Hangzhou was an imperial capital of ancient China and the southern terminus of the Grand Canal.  It is believed to have been the world's most populous city at some points in history, and its beauty and magnificence were even described by Marco Polo in his "Il Milione" seven centuries ago.  Hangzhou is currently one of China's wealthiest cities and remains widely regarded as its most beautiful.

West Lake in Hangzhou is one of the biggest tourist attractions for Chinese people, with a multitude of historical and literary associations as well as classical Chinese beauty.  But how impressive can a lake with a 7-mile circumference surrounded by a modern boomtown be, I wondered.  Now that I've seen it, I understand - it's absolutely lovely.  With clean water and pristime lotus-filled ponds, ancient causeways on the lake, beautiful landcaping and classical gardens, temples, pagodas and museums, ancient steles and modern statues along its shores, West Lake is a place surreally perfect in a way one would never expect of China, one where everything that surrounds it is polished to a shine and there are no signs of the impoverished street vendors, wash lines, roadside rubbish, or floating debris that are so widespread elsewhere.  Ultimately, neither the crush of the crowds nor even the searing 40*C (104*F) heat that created sweat stains on my shirts that looked like Jesus's face on the Shroud of Turin when they finally dried were able to quash my enjoyment of West Lake.

The same is true of for my hostel in Hangzhou.  My accommodations in China were a mix of hotels and hostels.  Whereas in Europe $25/night ($40 in London) gets you a bunk in a hostel in a room with at least three other people, in most places in China is gets you a private room in a fairly basic hotel or hostel, so I mostly stayed on my own.  In Hangzhou, though, I decided to go the shared room route for $6/night so I could justify spending more on the cuisine I described in my Shanghai to Hangzhou/Eastern Food entry.  The Ming Garden Youth Hostel must be one of the most beautiful and atmospheric places to stay in China, almost like a boutique hotel, built fairly recently but built in a traditional style with white walls, black tiled roof, stone courtyards, and wooden balconies.  It is also ideally located on one of the causeways just off West Lake and surrounded by peaceful gardens and lotus filled ponds.

When it's as hot as it was through eastern China, no amount of water seems capable of eliminating thirst, but Chinese beer is able to do the trick.  At between 2.3% and 3.1% alcohol concentration, Chinese beers seem to have mostly a hydrating effect, the drinker feeling sick and bloated from the volume of liquid long before feeling much effect from the alcohol. At least that's the effect Chinese beer has on me and was my poison of choice in China since neither Chinese wine nor spirits are very palatable. 
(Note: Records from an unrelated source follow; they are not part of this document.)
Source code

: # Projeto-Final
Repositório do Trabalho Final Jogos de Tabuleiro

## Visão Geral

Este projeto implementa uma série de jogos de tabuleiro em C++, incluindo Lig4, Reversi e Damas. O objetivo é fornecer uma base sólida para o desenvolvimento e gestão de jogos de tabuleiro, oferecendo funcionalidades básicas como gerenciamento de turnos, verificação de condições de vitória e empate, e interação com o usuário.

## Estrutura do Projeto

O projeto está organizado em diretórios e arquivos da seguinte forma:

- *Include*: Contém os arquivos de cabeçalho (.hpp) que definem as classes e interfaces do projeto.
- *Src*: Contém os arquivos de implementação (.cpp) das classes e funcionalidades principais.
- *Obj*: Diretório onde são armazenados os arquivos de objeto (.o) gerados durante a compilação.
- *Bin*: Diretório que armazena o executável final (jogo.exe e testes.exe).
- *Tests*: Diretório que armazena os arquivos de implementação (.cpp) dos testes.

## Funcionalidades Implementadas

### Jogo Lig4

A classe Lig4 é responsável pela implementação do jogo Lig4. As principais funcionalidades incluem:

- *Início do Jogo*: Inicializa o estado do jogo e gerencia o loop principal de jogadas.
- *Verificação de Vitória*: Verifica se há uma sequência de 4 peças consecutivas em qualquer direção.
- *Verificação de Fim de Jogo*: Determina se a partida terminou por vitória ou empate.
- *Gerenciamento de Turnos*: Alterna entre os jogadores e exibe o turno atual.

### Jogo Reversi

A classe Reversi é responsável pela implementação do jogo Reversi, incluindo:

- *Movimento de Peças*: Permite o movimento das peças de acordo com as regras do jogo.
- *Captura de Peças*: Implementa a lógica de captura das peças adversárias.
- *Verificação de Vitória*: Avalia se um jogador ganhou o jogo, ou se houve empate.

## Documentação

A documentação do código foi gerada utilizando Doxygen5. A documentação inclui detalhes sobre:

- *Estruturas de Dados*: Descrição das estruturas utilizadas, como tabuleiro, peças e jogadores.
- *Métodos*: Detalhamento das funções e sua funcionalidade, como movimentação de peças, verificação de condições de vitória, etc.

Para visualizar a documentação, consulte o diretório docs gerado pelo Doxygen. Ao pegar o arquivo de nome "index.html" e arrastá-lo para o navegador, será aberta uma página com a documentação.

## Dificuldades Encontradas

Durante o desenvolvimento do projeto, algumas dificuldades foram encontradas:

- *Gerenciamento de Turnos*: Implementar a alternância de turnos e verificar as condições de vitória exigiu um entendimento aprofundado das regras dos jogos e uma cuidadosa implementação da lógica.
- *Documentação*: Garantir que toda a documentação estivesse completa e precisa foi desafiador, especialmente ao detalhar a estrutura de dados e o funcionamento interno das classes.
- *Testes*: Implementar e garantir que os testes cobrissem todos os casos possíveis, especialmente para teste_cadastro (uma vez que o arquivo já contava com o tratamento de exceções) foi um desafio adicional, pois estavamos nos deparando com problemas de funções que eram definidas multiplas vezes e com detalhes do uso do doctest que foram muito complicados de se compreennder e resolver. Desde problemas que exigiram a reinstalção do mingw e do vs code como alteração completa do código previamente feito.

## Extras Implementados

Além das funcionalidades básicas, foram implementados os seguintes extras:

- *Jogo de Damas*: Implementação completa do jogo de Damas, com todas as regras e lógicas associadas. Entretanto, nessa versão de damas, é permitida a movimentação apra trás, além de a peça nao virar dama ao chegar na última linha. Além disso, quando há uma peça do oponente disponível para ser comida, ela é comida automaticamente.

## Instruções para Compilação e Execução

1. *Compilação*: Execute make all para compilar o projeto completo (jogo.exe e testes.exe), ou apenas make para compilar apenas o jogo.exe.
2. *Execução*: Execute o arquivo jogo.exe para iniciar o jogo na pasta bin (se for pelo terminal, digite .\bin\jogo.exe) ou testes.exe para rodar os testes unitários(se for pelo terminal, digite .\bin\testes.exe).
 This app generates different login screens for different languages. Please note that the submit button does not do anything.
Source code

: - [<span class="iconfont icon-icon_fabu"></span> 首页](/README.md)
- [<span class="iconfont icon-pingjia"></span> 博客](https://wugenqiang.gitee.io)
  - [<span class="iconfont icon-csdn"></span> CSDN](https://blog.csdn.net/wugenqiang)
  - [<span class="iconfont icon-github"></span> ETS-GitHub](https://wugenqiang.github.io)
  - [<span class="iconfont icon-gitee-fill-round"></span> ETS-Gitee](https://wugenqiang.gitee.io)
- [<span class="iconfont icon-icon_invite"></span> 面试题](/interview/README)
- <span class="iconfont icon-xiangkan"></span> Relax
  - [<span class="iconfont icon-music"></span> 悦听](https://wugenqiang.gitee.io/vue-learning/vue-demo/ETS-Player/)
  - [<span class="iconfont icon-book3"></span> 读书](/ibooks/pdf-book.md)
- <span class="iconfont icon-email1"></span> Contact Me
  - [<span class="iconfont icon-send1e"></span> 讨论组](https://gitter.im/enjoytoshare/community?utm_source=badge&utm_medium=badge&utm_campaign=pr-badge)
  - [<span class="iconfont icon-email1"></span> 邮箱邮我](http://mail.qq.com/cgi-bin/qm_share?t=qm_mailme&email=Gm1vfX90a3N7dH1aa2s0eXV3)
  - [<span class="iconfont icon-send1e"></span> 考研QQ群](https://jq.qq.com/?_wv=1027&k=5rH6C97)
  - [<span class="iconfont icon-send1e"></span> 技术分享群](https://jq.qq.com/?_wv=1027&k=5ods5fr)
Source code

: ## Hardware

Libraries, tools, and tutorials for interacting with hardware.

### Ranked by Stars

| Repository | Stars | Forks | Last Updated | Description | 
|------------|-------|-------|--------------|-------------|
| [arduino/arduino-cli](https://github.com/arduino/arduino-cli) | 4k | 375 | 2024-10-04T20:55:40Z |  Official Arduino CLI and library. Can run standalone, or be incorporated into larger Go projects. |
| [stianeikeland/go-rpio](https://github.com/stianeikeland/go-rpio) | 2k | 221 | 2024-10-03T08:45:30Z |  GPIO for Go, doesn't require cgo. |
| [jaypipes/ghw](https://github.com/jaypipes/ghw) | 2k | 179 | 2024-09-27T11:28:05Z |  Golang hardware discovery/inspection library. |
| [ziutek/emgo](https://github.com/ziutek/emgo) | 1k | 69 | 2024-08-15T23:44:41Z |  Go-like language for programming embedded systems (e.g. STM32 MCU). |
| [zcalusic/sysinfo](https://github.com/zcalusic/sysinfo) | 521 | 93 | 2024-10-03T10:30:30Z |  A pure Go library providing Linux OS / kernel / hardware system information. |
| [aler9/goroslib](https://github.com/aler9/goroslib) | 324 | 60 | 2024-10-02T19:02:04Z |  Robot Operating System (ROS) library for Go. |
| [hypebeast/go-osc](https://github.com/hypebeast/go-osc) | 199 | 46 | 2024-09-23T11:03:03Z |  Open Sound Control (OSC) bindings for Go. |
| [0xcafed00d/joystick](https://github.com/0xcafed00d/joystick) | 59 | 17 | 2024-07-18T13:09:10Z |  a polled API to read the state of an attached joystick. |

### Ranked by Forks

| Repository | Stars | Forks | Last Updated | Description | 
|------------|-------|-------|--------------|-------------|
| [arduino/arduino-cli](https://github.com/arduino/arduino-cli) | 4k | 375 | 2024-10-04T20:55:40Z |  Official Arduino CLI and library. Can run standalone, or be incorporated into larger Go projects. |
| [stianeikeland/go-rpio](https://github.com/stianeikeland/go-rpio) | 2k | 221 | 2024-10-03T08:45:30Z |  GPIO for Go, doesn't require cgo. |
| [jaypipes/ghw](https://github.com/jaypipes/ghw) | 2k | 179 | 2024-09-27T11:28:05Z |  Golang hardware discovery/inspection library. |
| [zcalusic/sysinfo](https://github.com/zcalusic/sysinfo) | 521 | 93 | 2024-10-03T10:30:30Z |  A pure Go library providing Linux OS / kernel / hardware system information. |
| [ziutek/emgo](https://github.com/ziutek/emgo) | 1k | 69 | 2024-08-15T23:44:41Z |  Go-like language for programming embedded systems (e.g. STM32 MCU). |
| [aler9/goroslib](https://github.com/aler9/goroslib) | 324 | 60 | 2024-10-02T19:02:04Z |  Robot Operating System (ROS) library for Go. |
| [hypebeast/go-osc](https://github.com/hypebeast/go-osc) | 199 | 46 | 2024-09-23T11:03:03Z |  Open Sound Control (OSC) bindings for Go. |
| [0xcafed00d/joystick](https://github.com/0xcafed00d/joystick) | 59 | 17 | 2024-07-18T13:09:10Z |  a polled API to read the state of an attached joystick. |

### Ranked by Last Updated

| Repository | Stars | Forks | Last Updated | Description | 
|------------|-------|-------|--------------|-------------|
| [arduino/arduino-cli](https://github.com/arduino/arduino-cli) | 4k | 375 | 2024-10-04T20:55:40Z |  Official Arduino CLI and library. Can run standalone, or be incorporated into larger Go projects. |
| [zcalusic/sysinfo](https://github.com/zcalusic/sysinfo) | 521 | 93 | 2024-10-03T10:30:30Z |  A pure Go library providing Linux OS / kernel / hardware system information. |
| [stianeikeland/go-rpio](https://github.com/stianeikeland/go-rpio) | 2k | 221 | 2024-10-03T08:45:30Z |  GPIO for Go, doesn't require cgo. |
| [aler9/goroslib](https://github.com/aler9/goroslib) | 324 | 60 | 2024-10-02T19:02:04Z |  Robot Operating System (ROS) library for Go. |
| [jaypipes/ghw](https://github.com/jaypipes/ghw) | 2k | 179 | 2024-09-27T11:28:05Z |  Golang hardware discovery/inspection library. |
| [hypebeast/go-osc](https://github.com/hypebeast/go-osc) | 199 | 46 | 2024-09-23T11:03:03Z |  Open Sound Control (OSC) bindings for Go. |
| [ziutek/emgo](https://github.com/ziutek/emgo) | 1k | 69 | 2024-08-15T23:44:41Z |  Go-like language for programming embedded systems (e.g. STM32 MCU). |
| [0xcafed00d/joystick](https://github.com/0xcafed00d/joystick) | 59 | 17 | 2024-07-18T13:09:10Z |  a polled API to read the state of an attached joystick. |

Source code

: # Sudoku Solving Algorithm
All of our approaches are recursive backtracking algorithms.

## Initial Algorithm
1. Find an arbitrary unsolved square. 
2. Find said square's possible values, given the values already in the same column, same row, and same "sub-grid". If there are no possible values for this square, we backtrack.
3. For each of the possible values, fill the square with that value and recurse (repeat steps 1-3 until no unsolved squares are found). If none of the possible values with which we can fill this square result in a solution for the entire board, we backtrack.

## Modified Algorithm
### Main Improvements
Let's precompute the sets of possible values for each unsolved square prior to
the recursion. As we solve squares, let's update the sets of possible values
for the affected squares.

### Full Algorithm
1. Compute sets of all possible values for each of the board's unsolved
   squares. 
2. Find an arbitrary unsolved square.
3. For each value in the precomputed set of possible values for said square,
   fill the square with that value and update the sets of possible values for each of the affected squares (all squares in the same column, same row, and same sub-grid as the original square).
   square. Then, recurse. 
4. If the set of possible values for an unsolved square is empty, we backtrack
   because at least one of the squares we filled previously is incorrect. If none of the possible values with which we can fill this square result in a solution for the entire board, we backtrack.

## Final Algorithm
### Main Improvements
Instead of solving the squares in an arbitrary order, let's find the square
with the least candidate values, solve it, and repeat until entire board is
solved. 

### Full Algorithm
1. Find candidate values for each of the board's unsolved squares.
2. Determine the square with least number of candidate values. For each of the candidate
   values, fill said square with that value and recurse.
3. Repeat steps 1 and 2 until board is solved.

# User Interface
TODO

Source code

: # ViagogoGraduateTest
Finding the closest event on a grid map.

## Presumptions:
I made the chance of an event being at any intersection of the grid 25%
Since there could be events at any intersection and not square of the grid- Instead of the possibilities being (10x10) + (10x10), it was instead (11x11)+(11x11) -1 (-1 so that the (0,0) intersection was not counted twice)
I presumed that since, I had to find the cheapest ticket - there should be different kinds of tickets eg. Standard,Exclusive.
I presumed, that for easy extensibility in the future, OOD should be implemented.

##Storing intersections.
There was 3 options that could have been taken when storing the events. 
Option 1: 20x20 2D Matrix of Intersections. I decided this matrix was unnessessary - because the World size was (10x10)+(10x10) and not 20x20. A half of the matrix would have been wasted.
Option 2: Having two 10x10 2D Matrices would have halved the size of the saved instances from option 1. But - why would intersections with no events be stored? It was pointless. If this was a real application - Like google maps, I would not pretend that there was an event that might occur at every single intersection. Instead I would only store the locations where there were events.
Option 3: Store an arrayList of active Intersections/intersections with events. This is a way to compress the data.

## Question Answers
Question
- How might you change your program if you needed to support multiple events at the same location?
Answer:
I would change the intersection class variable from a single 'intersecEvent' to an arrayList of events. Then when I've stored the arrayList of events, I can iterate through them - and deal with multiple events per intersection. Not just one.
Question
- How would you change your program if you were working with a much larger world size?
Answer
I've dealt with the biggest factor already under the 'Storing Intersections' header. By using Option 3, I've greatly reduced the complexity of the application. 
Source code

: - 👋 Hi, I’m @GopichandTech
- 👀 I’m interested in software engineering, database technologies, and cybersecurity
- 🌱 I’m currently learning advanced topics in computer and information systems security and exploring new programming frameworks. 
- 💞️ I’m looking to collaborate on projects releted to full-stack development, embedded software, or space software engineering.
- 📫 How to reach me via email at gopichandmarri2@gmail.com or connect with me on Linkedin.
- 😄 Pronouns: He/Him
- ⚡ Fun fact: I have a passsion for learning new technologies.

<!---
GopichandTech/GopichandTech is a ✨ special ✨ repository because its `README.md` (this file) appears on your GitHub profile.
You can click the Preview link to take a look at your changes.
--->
I have to say that I find much new development in China to be silly in a Las Vegas sort of a way.  In Hangzhou I wandered into an exhibition (real estate showroom) for Guangshia Tiandu New City, to be built northeast of Hangzhou in the "Parisian Style" of architecture with a mini-Eifel Tower and a chateau on a hill surrounded by vineyards.  Similarly, the urban planning exhibit in Shanghai featured new satellite cities to be built in the Spanish, Venetian, and Nordic styles, while on the outskirts of major cities developers are also building closely-packed American-style suburban houses in very poor imitations of Georgian and Tudor styles, apparently all designed consistent with principles of good Feng Shui.  I can't help but wonder what's wrong with native Chinese flourishes in residential architecture; why must upturned eaves and dark tiled roofs be confined to shopping malls and hotels?